:: PROVIDED RECORDS ::
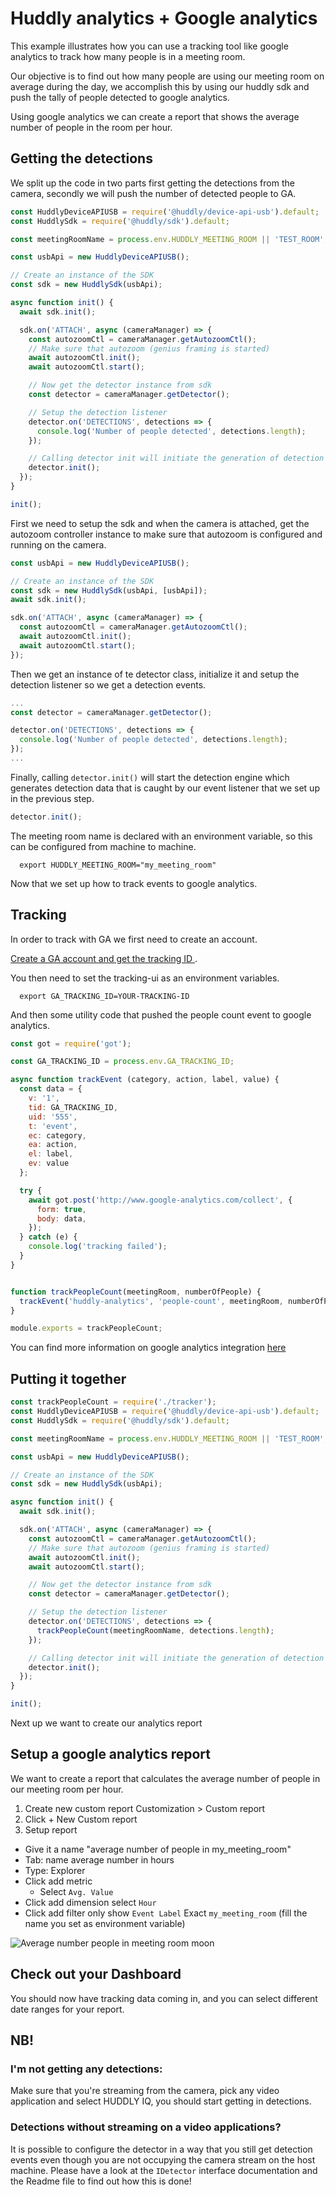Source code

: # Huddly analytics + Google analytics
This example illustrates how you can use a tracking tool like google analytics to track how many people is in a meeting room.

Our objective is to find out how many people are using our meeting room on average during the day, we accomplish this by using our huddly sdk and push the tally of people detected to google analytics.

Using google analytics we can create a report that shows the average number of people in the room per hour.

## Getting the detections
We split up the code in two parts first getting the detections from the camera, secondly we will push the number of detected people to GA.

```javascript
const HuddlyDeviceAPIUSB = require('@huddly/device-api-usb').default;
const HuddlySdk = require('@huddly/sdk').default;

const meetingRoomName = process.env.HUDDLY_MEETING_ROOM || 'TEST_ROOM';

const usbApi = new HuddlyDeviceAPIUSB();

// Create an instance of the SDK
const sdk = new HuddlySdk(usbApi);

async function init() {
  await sdk.init();

  sdk.on('ATTACH', async (cameraManager) => {
    const autozoomCtl = cameraManager.getAutozoomCtl();
    // Make sure that autozoom (genius framing is started)
    await autozoomCtl.init();
    await autozoomCtl.start();

    // Now get the detector instance from sdk
    const detector = cameraManager.getDetector();

    // Setup the detection listener
    detector.on('DETECTIONS', detections => {
      console.log('Number of people detected', detections.length);
    });

    // Calling detector init will initiate the generation of detection events
    detector.init();
  });
}

init();
```
First we need to setup the sdk and when the camera is attached, get the autozoom controller instance to make sure that autozoom
is configured and running on the camera.

```javascript
const usbApi = new HuddlyDeviceAPIUSB();

// Create an instance of the SDK
const sdk = new HuddlySdk(usbApi, [usbApi]);
await sdk.init();

sdk.on('ATTACH', async (cameraManager) => {
  const autozoomCtl = cameraManager.getAutozoomCtl();
  await autozoomCtl.init();
  await autozoomCtl.start();
});
```
Then we get an instance of te detector class, initialize it and setup the detection listener so we get a detection events.

```javascript
...
const detector = cameraManager.getDetector();

detector.on('DETECTIONS', detections => {
  console.log('Number of people detected', detections.length);
});
...
```
Finally, calling `detector.init()` will start the detection engine which generates detection data that is caught
by our event listener that we set up in the previous step.

```javascript
detector.init();
```

The meeting room name is declared with an environment variable, so this can be configured from machine to machine.
```
  export HUDDLY_MEETING_ROOM="my_meeting_room"
```

Now that we set up how to track events to google analytics.

## Tracking
In order to track with GA we first need to create an account.

[Create a GA account and get the tracking ID ](https://support.google.com/analytics/answer/1042508).

You then need to set the tracking-ui as an environment variables.

  ```
    export GA_TRACKING_ID=YOUR-TRACKING-ID
  ```


And then some utility code that pushed the people count event to google analytics.

```javascript
const got = require('got');

const GA_TRACKING_ID = process.env.GA_TRACKING_ID;

async function trackEvent (category, action, label, value) {
  const data = {
    v: '1',
    tid: GA_TRACKING_ID,
    uid: '555',
    t: 'event',
    ec: category,
    ea: action,
    el: label,
    ev: value
  };

  try {
    await got.post('http://www.google-analytics.com/collect', {
      form: true,
      body: data,
    });
  } catch (e) {
    console.log('tracking failed');
  }
}


function trackPeopleCount(meetingRoom, numberOfPeople) {
  trackEvent('huddly-analytics', 'people-count', meetingRoom, numberOfPeople);
}

module.exports = trackPeopleCount;
```

You can find more information on google analytics integration [here](https://cloud.google.com/appengine/docs/flexible/nodejs/integrating-with-analytics)


## Putting it together

```javascript
const trackPeopleCount = require('./tracker');
const HuddlyDeviceAPIUSB = require('@huddly/device-api-usb').default;
const HuddlySdk = require('@huddly/sdk').default;

const meetingRoomName = process.env.HUDDLY_MEETING_ROOM || 'TEST_ROOM';

const usbApi = new HuddlyDeviceAPIUSB();

// Create an instance of the SDK
const sdk = new HuddlySdk(usbApi);

async function init() {
  await sdk.init();

  sdk.on('ATTACH', async (cameraManager) => {
    const autozoomCtl = cameraManager.getAutozoomCtl();
    // Make sure that autozoom (genius framing is started)
    await autozoomCtl.init();
    await autozoomCtl.start();

    // Now get the detector instance from sdk
    const detector = cameraManager.getDetector();

    // Setup the detection listener
    detector.on('DETECTIONS', detections => {
      trackPeopleCount(meetingRoomName, detections.length);
    });

    // Calling detector init will initiate the generation of detection events
    detector.init();
  });
}

init();
```

Next up we want to create our analytics report

## Setup a google analytics report
We want to create a report that calculates the average number of people in our meeting room per hour.

1. Create new custom report Customization > Custom report
2. Click + New Custom report
3. Setup report
  * Give it a name "average number of people in my_meeting_room"
  * Tab: name average number in hours
  * Type: Explorer
  * Click add metric
    * Select ```Avg. Value```
  * Click add dimension select ```Hour```
  * Click add filter only show ```Event Label``` Exact ```my_meeting_room``` (fill the name you set as environment variable)

  ![Average number people in meeting room moon](https://developer.huddly.com/assets/imgs/report.png)


## Check out your Dashboard
You should now have tracking data coming in, and you can select different date ranges for your report.

## NB!
### I'm not getting any detections:
  Make sure that you're streaming from the camera, pick any video application and select HUDDLY IQ, you should start getting in detections.

### Detections without streaming on a video applications?
It is possible to configure the detector in a way that you still get detection events even though you are not occupying the camera stream on the host machine. Please
have a look at the `IDetector` interface documentation and the Readme file to find out how this is done!
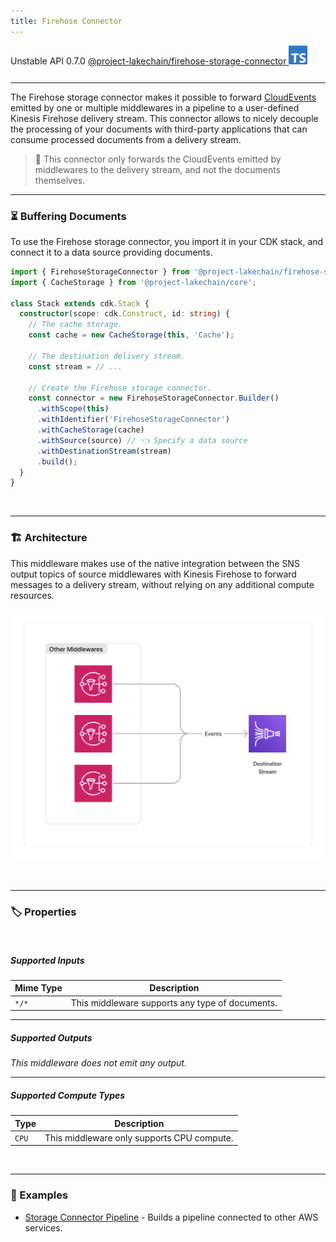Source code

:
 ```yaml
---
title: Firehose Connector
---
```


<span title="Label: Pro" data-view-component="true" class="Label Label--api text-uppercase">
  Unstable API
</span>
<span title="Label: Pro" data-view-component="true" class="Label Label--version text-uppercase">
  0.7.0
</span>
<span title="Label: Pro" data-view-component="true" class="Label Label--package">
  <a target="_blank" href="https://www.npmjs.com/package/@project-lakechain/firehose-storage-connector">
    @project-lakechain/firehose-storage-connector
  </a>
</span>
<span class="language-icon">
  <svg role="img" viewBox="0 0 24 24" width="30" xmlns="http://www.w3.org/2000/svg" style="fill: #3178C6;"><title>TypeScript</title><path d="M1.125 0C.502 0 0 .502 0 1.125v21.75C0 23.498.502 24 1.125 24h21.75c.623 0 1.125-.502 1.125-1.125V1.125C24 .502 23.498 0 22.875 0zm17.363 9.75c.612 0 1.154.037 1.627.111a6.38 6.38 0 0 1 1.306.34v2.458a3.95 3.95 0 0 0-.643-.361 5.093 5.093 0 0 0-.717-.26 5.453 5.453 0 0 0-1.426-.2c-.3 0-.573.028-.819.086a2.1 2.1 0 0 0-.623.242c-.17.104-.3.229-.393.374a.888.888 0 0 0-.14.49c0 .196.053.373.156.529.104.156.252.304.443.444s.423.276.696.41c.273.135.582.274.926.416.47.197.892.407 1.266.628.374.222.695.473.963.753.268.279.472.598.614.957.142.359.214.776.214 1.253 0 .657-.125 1.21-.373 1.656a3.033 3.033 0 0 1-1.012 1.085 4.38 4.38 0 0 1-1.487.596c-.566.12-1.163.18-1.79.18a9.916 9.916 0 0 1-1.84-.164 5.544 5.544 0 0 1-1.512-.493v-2.63a5.033 5.033 0 0 0 3.237 1.2c.333 0 .624-.03.872-.09.249-.06.456-.144.623-.25.166-.108.29-.234.373-.38a1.023 1.023 0 0 0-.074-1.089 2.12 2.12 0 0 0-.537-.5 5.597 5.597 0 0 0-.807-.444 27.72 27.72 0 0 0-1.007-.436c-.918-.383-1.602-.852-2.053-1.405-.45-.553-.676-1.222-.676-2.005 0-.614.123-1.141.369-1.582.246-.441.58-.804 1.004-1.089a4.494 4.494 0 0 1 1.47-.629 7.536 7.536 0 0 1 1.77-.201zm-15.113.188h9.563v2.166H9.506v9.646H6.789v-9.646H3.375z"/></svg>
</span>
<div style="margin-top: 26px"></div>

---

The Firehose storage connector makes it possible to forward [CloudEvents](/project-lakechain/general/events) emitted by one or multiple middlewares in a pipeline to a user-defined Kinesis Firehose delivery stream. This connector allows to nicely decouple the processing of your documents with third-party applications that can consume processed documents from a delivery stream.

> 💁 This connector only forwards the CloudEvents emitted by middlewares to the delivery stream, and not the documents themselves.

---

### ⏳ Buffering Documents

To use the Firehose storage connector, you import it in your CDK stack, and connect it to a data source providing documents.

```typescript
import { FirehoseStorageConnector } from '@project-lakechain/firehose-storage-connector';
import { CacheStorage } from '@project-lakechain/core';

class Stack extends cdk.Stack {
  constructor(scope: cdk.Construct, id: string) {
    // The cache storage.
    const cache = new CacheStorage(this, 'Cache');

    // The destination delivery stream.
    const stream = // ...

    // Create the Firehose storage connector.
    const connector = new FirehoseStorageConnector.Builder()
      .withScope(this)
      .withIdentifier('FirehoseStorageConnector')
      .withCacheStorage(cache)
      .withSource(source) // 👈 Specify a data source
      .withDestinationStream(stream)
      .build();
  }
}
```

<br>

---

### 🏗️ Architecture

This middleware makes use of the native integration between the SNS output topics of source middlewares with Kinesis Firehose to forward messages to a delivery stream, without relying on any additional compute resources.

![Firehose Storage Connector Architecture](../../../assets/firehose-storage-connector-architecture.png)

<br>

---

### 🏷️ Properties

<br>

##### Supported Inputs

|  Mime Type  | Description |
| ----------- | ----------- |
| `*/*` | This middleware supports any type of documents. |

---

##### Supported Outputs

*This middleware does not emit any output.*

---

##### Supported Compute Types

| Type  | Description |
| ----- | ----------- |
| `CPU` | This middleware only supports CPU compute. |

<br>

---

### 📖 Examples

- [Storage Connector Pipeline](https://github.com/awslabs/project-lakechain/tree/main/examples/simple-pipelines/storage-connector-pipeline) - Builds a pipeline connected to other AWS services.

:: TASK ITEM ::
From the entries above, tally the lines that contain the string "listener". Report the total and nothing more.

:: ANSWER TO THIS EXERCISE ::
4